The fear is that consent can become a matter clouded by this power dynamic. This might take the form of “providing wrong information, therapeutic misconception, unnecessary and prolonged investigations, exposure to harm related to investigations, pharmacological and nonpharmacological treatment, and malicious intimate relationship.”
However, when the relationship is founded on honesty, trust, and respect, this concern can be overcome. In order to achieve this, at least one researcher should be competent in the rights of patients with mental illness.
A quick recap is that informed consent is based on three important factors.
Providing information to patients about the research protocol, its likelihood of success or failure to treat their condition and the goal of researchers.
Competence refers to patients’ ability to understand the information told to them by researchers. When studying patients with mental illness, it is possible that their cognitive abilities could change during the study. Attention should be given to the ethics of this possibility occurring and whether or not to continue.

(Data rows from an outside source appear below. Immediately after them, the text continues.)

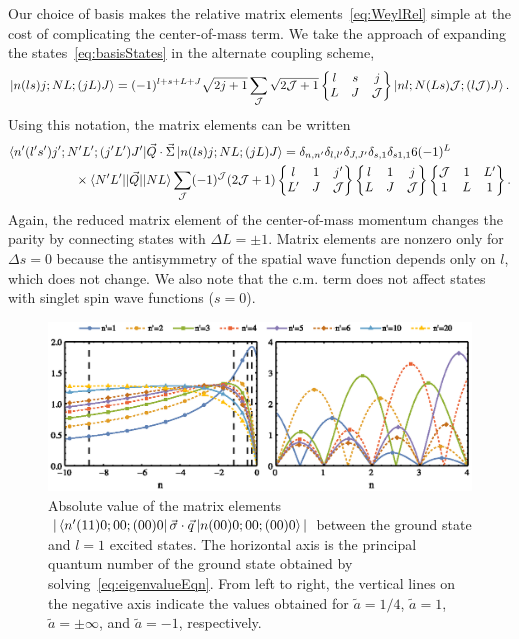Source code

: Our choice of basis makes the relative matrix elements~\eqref{eq:WeylRel} simple at the cost of complicating the center-of-mass term. We take the approach of expanding the states~\eqref{eq:basisStates} in the alternate coupling scheme,
\begin{equation}\label{eq:basisStates2}
\ket{n(ls)j;NL;(jL)J}=(-1)^{l+s+L+J}\sqrt{2j+1}\sum_{\mathcal{J}}\sqrt{2\mathcal{J}+1}\begin{Bmatrix} l & s & j \\ L & J & \mathcal{J} \end{Bmatrix}\ket{nl;N(Ls)\mathcal{J};(l\mathcal{J})J}.
\end{equation}
Using this notation, the matrix elements can be written
\begin{equation}\begin{split}
\bra{n'(l's')j';N'L';(j'L')J'}&\vec{Q}\cdot\vec{\Sigma} \ket{n(ls)j;NL;(jL)J} = \delta_{n,n'}\delta_{l,l'}\delta_{J,J'}\delta_{s,1}\delta_{s1,1}   6 (-1)^{L} \\
&\hspace{-2cm}\times\braket{N'L'|| \vec{Q} || NL} \sum_{\mathcal{J}}(-1)^\mathcal{J} (2\mathcal{J}+1)\sixj{l}{1}{j'}{L'}{J}{\mathcal{J}}\sixj{l}{1}{j}{L}{J}{\mathcal{J}}\sixj{\mathcal{J}}{1}{L'}{1}{L}{1}.
\end{split}
\end{equation}
Again, the reduced matrix element of the center-of-mass momentum changes the parity by connecting states with $\Delta L=\pm1$. Matrix elements are nonzero only for $\Delta s=0$ because the antisymmetry of the spatial wave function depends only on $l$, which does not change. We also note that the c.m. term does not affect states with singlet spin wave functions ($s=0$).


\begin{figure}
\centering
\includegraphics{SOC/Figures/MatrixElts}
\caption[Coupling of ground state to $l=1$ states for the Weyl spin-orbit Hamiltonian]{\label{fig:matrixElts}Absolute value of the matrix elements $|\bra{n'(11)0;00;(00)0}\vec{\sigma}\cdot\vec{q}\ket{n(00)0;00;(00)0}|$ between the ground state and $l=1$ excited states. The horizontal axis is the principal quantum number of the ground state obtained by solving~\eqref{eq:eigenvalueEqn}. From left to right, the vertical lines on the negative axis indicate the values obtained for $\tilde{a}=1/4$, $\tilde{a}=1$, $\tilde{a}=\pm\infty$, and $\tilde{a}=-1$, respectively.} 
\end{figure}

Autonomy refers to patients choosing and not being subjected to coercion or inducement. This important element shows a patient can decide on their own whether to participate rather than be influenced by the disease process or cultural or other extraneous factors. The researchers suggest there are solutions to these challenges.
As with all trials, information should be given in plain and easy-to-understand language. Patients should also be informed in their own language with attention given to cultural nuances that can affect meaning.
However, when it comes to consent, more needs to be done than simply completing consent forms. In the case of compromised competency of patients, trial researchers need to follow advanced directives and in their absence receive consent from the patient’s legally authorized representative or caregiver.
Consent should be ongoing rather than a one-off event. When the patient regains competence, their consent will need to be obtained once again.
While not quite in the realm of clinical trials just yet, virtual reality and other technological advancements could be used to help treat patients with mental disorders. The value is obvious when it comes to limited medical support resources.
Daniel Freeman, Ph.D., and psychology writer Jason Freeman conducted a study of “automated VR treatment for a psychological disorder” that replaces the real-life therapist with a computer-generated avatar.
The virtual therapist used a cognitive treatment programme to treat patients’ fear of heights. The randomized study sample of 100 patients either received VR treatment or no treatment. Even with some patients having lived for an average of 30 years with a fear of heights, just four or five half-hour VR treatments reduced patients’ fear by an average by two-thirds.
The writers say this is “at least as good” as treatment results from in-person therapy. Freeman and Freeman are not arguing to replace interpersonal connections between therapist and patient. Instead, they suggest VR can supplement therapy and cater to those without access to in-person therapy sessions.
Technological innovations aside, trial sponsors and managers will always need to put the patient first whatever the conditions. However extra care will always need to be bestowed upon the mentally unwell. Clearer governmental policies, more investment from pharma and stringent compliance with questions of consent will ensure trial staff operate effectively.